The Sook District (Daerah Sook) is an administrative district in the Malaysian state of Sabah, part of the Interior Division. The capital of the district is the town of Sook. It serves as a timber and agricultural hub as well as a strategic transit point for motorists travelling from Keningau to Tawau via Tawau–Keningau Highway.

== History and administration ==
Sook functioned as a sub-district (daerah kecil) under the Keningau District for over 30 years. It spans a total area of 2,037.54 square kilometres, which accounted for roughly 58% of the total land area of the Keningau District before its separation. The district encompasses two state legislative assembly constituencies (DUN): N.44 Tulid and N.45 Sook.

In Sabah, the standard requirement for a sub-district to be upgraded to a full district is to possess a minimum population of 30,000 residents. With an estimated population exceeding 60,000, Sook well surpassed this criterion. Acknowledging its steady economic growth, infrastructure development, and population size, the Yang di-Pertua Negeri officially upgraded Sook from a sub-district to a full district on 7 August 2024, a decision formally gazetted in December 2024. The proposal for this upgrade was first submitted to the state cabinet on 24 January 2024, where it received in-principle approval. Currently, there are 22 government departments and agencies operating within Sook to facilitate administrative services for the local populace. A proposal has also been put forward to construct a new open-concept hall for community events and a comprehensive district administrative office.

== Demographics ==
Based on recent studies, Sook has an estimated population of 62,171 people, distributed across its two state constituencies (30,721 residents in Tulid and 31,450 residents in Sook).

The population of the district is predominantly made up of indigenous groups. The ethnic breakdown consists mainly of the Dusun at 76% (approx. 47,250 people), followed by the Murut at 16% (approx. 9,947 people), and the Kadazan at 5% (approx. 3,108 people). Other ethnicities make up the remaining 3% of the population. Administratively, the population is spread across several mukims (communes), namely Sook, Tulid, Lanas, Dalit, Ansip and Seberang.

== Geography ==
Sook is located within the Interior Division and completely bounded by other landlocked district in Sabah, being Keningau to the northwest, Tambunan to the north, Nabawan to the southeast and Tongod to the east, making it the double landlocked district in the Malaysian state of Sabah. Although certain places in the district is flat and gently undulating, Sook also consist of rolling undulating, rugged mountainous terrain, maintained and bounded by certain mountain range such as Trusmadi Range to the north, and Witti Range to the southwest, with some is also a forest reserve, being the Sook Lake Forest Reserve.

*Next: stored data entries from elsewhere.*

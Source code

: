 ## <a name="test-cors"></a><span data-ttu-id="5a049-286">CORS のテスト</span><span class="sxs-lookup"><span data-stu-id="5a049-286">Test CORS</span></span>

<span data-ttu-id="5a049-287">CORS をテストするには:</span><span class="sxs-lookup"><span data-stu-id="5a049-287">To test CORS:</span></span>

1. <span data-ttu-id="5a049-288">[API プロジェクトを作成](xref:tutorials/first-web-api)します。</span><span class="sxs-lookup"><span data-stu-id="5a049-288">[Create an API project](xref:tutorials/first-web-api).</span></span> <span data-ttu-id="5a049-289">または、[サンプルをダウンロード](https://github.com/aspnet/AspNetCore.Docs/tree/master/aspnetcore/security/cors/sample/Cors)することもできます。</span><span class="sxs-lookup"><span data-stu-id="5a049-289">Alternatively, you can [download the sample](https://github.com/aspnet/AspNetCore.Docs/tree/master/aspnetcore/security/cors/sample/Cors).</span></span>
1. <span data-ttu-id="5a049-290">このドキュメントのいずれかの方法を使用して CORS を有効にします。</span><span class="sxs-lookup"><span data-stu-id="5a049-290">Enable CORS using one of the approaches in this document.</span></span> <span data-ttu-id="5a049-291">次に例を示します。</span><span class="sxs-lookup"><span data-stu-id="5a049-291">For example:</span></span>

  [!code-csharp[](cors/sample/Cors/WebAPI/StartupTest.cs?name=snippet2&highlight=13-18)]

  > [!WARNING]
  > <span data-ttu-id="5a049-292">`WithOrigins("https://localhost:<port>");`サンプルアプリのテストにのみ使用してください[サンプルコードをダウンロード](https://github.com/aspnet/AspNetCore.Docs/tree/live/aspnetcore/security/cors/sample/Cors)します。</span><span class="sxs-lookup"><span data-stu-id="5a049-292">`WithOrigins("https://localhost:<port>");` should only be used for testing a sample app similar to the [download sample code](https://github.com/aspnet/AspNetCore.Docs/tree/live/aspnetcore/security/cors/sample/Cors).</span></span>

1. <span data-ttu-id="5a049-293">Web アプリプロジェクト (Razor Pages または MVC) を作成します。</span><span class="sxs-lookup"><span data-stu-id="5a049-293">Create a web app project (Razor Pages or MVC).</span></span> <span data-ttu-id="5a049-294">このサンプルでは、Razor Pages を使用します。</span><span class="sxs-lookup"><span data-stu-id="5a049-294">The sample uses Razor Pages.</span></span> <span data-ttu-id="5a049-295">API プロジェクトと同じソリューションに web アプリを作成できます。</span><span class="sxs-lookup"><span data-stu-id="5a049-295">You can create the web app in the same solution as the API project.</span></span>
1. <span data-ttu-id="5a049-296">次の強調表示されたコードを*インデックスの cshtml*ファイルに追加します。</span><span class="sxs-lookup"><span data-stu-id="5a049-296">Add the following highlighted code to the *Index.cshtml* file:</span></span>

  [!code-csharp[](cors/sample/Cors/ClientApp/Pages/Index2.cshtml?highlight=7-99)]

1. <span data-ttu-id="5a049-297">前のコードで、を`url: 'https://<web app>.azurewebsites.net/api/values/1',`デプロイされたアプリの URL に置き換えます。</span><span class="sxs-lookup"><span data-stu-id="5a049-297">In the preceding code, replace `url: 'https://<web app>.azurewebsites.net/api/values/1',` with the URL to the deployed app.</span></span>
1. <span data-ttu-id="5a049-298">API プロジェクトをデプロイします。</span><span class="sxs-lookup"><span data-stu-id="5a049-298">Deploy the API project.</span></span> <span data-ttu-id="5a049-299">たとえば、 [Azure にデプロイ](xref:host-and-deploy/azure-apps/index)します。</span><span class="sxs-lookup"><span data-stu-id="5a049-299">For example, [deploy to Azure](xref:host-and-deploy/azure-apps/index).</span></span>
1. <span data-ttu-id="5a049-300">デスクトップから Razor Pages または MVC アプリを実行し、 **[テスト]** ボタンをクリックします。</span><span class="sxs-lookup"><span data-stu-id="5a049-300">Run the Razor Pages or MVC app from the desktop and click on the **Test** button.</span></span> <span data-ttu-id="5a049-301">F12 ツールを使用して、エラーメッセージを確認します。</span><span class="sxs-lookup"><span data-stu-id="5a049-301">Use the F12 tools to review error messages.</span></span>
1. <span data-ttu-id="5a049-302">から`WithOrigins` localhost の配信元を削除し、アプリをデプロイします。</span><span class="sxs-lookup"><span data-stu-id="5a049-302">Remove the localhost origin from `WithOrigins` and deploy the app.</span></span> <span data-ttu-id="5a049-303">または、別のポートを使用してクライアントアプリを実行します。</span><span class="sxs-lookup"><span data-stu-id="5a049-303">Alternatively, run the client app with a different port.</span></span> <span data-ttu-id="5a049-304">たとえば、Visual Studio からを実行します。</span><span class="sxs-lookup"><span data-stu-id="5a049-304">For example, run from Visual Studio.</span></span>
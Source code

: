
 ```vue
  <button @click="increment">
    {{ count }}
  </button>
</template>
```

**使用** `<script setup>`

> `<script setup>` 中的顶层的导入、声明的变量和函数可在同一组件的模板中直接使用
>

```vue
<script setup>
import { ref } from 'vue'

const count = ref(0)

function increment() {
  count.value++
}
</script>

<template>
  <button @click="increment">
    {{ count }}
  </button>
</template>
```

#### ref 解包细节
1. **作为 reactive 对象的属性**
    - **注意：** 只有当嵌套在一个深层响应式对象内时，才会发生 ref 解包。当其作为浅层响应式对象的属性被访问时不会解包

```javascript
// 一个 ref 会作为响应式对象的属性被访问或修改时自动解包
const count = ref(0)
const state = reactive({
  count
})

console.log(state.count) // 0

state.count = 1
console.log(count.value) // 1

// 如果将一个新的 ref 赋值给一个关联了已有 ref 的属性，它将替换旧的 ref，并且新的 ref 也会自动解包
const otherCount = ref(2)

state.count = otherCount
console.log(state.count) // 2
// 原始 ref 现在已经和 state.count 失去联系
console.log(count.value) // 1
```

The district also have a river named after its name, the Sook River.

== Economy ==
The economy of Sook is heavily driven by the agricultural sector. Under the Sabah Maju Jaya (SMJ) Development Plan, Sook has been identified as an agricultural "hot spot". A total of 69,609.13 hectares of land has been developed for agriculture, with major focus crops including oil palm, rice, taro (keladi), coffee, pineapples, rubber, cocoa and various other fruits. The livestock subsector is also given special attention and acts as a significant contributor to the local economy.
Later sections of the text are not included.